MADRID: Bankia, Spain’s fourth largest bank that was bailed out by the state in 2012, on Monday reported a much steeper drop in net profit for last year than analysts had expected.
In a statement, the bank blamed the 22.7 percent net profit drop to 804 million euros partly on “the negative interest rate environment experienced throughout most of the year” and the sale of a subsidiary in Florida.
The bank said it was also forced to make exceptional provisions of 114 million euros ($122 million) for planned settlements to clients who were sold mortgages deemed to have abusive interest rate floors.

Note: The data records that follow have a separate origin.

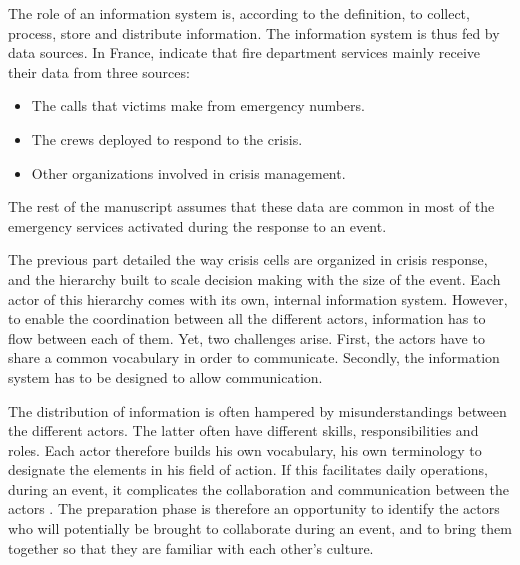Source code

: The role of an information system is, according to the definition, to collect, process, store and distribute information.
The information system is thus fed by data sources.
In France, \textcite{morelEtudePriseDecision2010} indicate that fire department services mainly receive their data from three sources:

\begin{itemize}
    \item The calls that victims make from emergency numbers.
    \item The crews deployed to respond to the crisis.
    \item Other organizations involved in crisis management.
\end{itemize}

The rest of the manuscript assumes that these data are common in most of the emergency services activated during the response to an event.

The previous part detailed the way crisis cells are organized in crisis response, and the hierarchy built to scale decision making with the size of the event.
Each actor of this hierarchy comes with its own, internal information system.
However, to enable the coordination between all the different actors, information has to flow between each of them.
Yet, two challenges arise.
First, the actors have to share a common vocabulary in order to communicate.
Secondly, the information system has to be designed to allow communication.

The distribution of information is often hampered by misunderstandings between the different actors.
The latter often have different skills, responsibilities and roles.
Each actor therefore builds his own vocabulary, his own terminology to designate the elements in his field of action.
If this facilitates daily operations, during an event, it complicates the collaboration and communication between the actors \textcite{opachMapbasedInterfacesCommon2020}.
The preparation phase is therefore an opportunity to identify the actors who will potentially be brought to collaborate during an event, and to bring them together so that they are familiar with each other's culture.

Bankia is among several banks that sold mortgages which imposed a limit on how far interest rates could fall, even if real-time rates dropped below that limit.

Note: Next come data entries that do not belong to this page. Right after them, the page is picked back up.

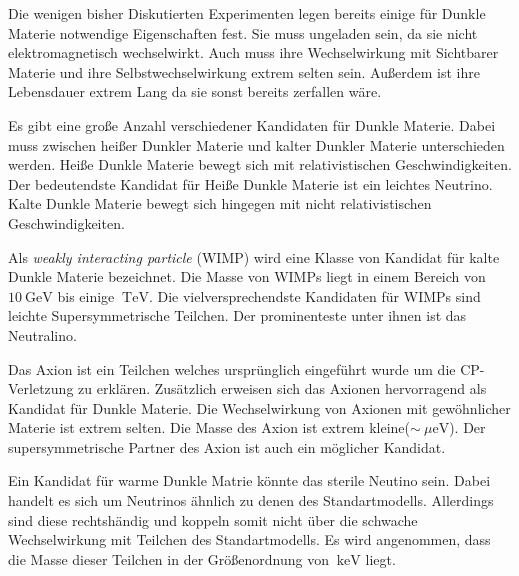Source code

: Die wenigen bisher Diskutierten Experimenten legen bereits einige für Dunkle Materie notwendige Eigenschaften fest.
Sie muss ungeladen sein, da sie nicht elektromagnetisch wechselwirkt.
Auch muss ihre Wechselwirkung mit Sichtbarer Materie und ihre Selbstwechselwirkung extrem selten sein.
Außerdem ist ihre Lebensdauer extrem Lang da sie sonst bereits zerfallen wäre.

Es gibt eine große Anzahl verschiedener Kandidaten für Dunkle Materie.
Dabei muss zwischen heißer Dunkler Materie und kalter Dunkler Materie unterschieden werden.
Heiße Dunkle Materie bewegt sich mit relativistischen Geschwindigkeiten.
Der bedeutendste Kandidat für Heiße Dunkle Materie ist ein leichtes Neutrino.
Kalte Dunkle Materie bewegt sich hingegen mit nicht relativistischen Geschwindigkeiten.

Als \textit{weakly interacting particle} (WIMP) wird eine Klasse von Kandidat für kalte Dunkle Materie bezeichnet.
Die Masse von WIMPs liegt in einem Bereich von $\SI{10}{\giga\electronvolt}$ bis einige $\SI{}{\tera\electronvolt}$.
Die vielversprechendste Kandidaten für WIMPs sind leichte Supersymmetrische Teilchen.
Der prominenteste unter ihnen ist das Neutralino.\cite{DMCandidates}

Das Axion ist ein Teilchen welches ursprünglich eingeführt wurde um die CP-Verletzung zu erklären.
Zusätzlich erweisen sich das Axionen hervorragend als Kandidat für Dunkle Materie.
Die Wechselwirkung von Axionen mit gewöhnlicher Materie ist extrem selten.
Die Masse des Axion ist extrem kleine($\sim\SI{}{\mu\electronvolt}$).
Der supersymmetrische Partner des Axion ist auch ein möglicher Kandidat.

Ein Kandidat für warme Dunkle Matrie könnte das sterile Neutino sein.
Dabei handelt es sich um Neutrinos ähnlich zu denen des Standartmodells.
Allerdings sind diese rechtshändig und koppeln somit nicht über die schwache Wechselwirkung mit Teilchen des Standartmodells.
Es wird angenommen, dass die Masse dieser Teilchen in der Größenordnung von $\SI{}{\kilo\electronvolt}$ liegt.\cite{Drewes}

The European Court of Justice ruled last month that lenders must reimburse customers who were sold these mortgages, prompting the Spanish government to give banks three months to reach settlements.
Bankia, majority-owned by the state, has suffered all year from its sale of City National Bank of Florida (CNB) in October 2015 at a loss of 72 million euros.
“The (profit) decline would have been 8.4%” if CNB had still been contributing its profits to Bankia in 2016, it added.
The net profit result was well below the expectations of analysts surveyed by Factset, who were banking on an average of 855 million euros.
But the bank still reduced its share of problem loans that are either in default or in arrears to 9.8 percent compared to 10.8 percent at the end of 2015.
It also said its CET1 fully loaded capital ratio — the benchmark followed by regulators for the amount of funds a bank has available to absorb losses — stood at 13.02 percent, better than the 12.26 percent posted at the end of 2015.
As such, despite the drop in net profit, Bankia said its “comfortable solvency position allows it to recommend a five percent increase in the dividend payment to shareholders, which will total 317 million euros.”